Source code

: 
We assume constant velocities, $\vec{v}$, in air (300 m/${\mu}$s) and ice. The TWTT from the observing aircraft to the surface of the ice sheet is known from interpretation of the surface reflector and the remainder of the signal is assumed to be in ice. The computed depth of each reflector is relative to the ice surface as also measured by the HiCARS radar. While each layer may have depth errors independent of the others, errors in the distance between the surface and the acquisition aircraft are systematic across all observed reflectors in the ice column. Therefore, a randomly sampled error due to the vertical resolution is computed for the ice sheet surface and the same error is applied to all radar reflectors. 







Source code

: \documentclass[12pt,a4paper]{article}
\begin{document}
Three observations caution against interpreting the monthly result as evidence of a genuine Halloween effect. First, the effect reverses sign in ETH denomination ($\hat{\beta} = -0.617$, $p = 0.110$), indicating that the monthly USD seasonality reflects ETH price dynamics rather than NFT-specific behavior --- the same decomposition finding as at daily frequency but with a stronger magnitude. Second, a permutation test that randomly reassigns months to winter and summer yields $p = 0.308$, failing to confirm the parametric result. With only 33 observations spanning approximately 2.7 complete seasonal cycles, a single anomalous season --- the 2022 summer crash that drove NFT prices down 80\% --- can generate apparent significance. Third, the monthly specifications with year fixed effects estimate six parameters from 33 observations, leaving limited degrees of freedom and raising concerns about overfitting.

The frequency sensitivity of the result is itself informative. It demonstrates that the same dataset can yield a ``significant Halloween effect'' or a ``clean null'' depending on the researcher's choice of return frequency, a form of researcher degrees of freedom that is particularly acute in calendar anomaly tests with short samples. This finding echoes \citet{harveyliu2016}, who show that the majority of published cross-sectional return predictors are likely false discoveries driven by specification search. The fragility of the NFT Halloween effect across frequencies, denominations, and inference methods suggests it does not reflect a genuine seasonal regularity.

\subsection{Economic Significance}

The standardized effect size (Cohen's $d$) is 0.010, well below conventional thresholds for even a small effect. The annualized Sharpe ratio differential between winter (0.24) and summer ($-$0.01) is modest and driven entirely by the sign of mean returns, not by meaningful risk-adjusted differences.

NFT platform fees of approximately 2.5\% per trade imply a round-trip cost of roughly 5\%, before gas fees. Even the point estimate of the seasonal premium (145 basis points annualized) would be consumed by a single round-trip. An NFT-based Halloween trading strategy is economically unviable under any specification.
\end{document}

● ● ● ●

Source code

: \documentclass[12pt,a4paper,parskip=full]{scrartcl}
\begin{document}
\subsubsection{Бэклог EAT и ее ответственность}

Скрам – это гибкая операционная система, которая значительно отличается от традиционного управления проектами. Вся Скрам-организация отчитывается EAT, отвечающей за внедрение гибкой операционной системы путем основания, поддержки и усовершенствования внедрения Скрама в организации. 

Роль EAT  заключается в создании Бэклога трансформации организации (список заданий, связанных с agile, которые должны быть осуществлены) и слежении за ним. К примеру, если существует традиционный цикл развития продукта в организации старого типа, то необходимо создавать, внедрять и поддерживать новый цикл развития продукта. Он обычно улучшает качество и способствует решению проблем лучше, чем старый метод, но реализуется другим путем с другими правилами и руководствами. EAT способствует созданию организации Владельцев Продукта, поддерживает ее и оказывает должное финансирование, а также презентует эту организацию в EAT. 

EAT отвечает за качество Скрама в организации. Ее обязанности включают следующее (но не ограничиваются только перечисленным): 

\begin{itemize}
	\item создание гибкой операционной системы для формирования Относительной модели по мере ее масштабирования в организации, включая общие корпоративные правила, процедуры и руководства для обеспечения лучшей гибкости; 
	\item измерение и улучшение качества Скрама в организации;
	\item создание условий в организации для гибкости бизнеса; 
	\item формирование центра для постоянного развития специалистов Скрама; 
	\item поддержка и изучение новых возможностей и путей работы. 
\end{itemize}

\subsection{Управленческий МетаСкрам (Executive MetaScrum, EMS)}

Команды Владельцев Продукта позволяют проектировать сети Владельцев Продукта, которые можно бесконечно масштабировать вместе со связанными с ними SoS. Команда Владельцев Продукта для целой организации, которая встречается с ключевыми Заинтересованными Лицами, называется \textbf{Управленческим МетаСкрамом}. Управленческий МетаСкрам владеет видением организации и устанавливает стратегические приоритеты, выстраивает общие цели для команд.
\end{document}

● ● ● ●

Above are some records; copy exactly the lines from the one with "Скрама в организации;" through the one with "развития специалистов Скрама;", both included, and no others.

> EXERCISE OUTPUT
	\item измерение и улучшение качества Скрама в организации;
	\item создание условий в организации для гибкости бизнеса; 
	\item формирование центра для постоянного развития специалистов Скрама; 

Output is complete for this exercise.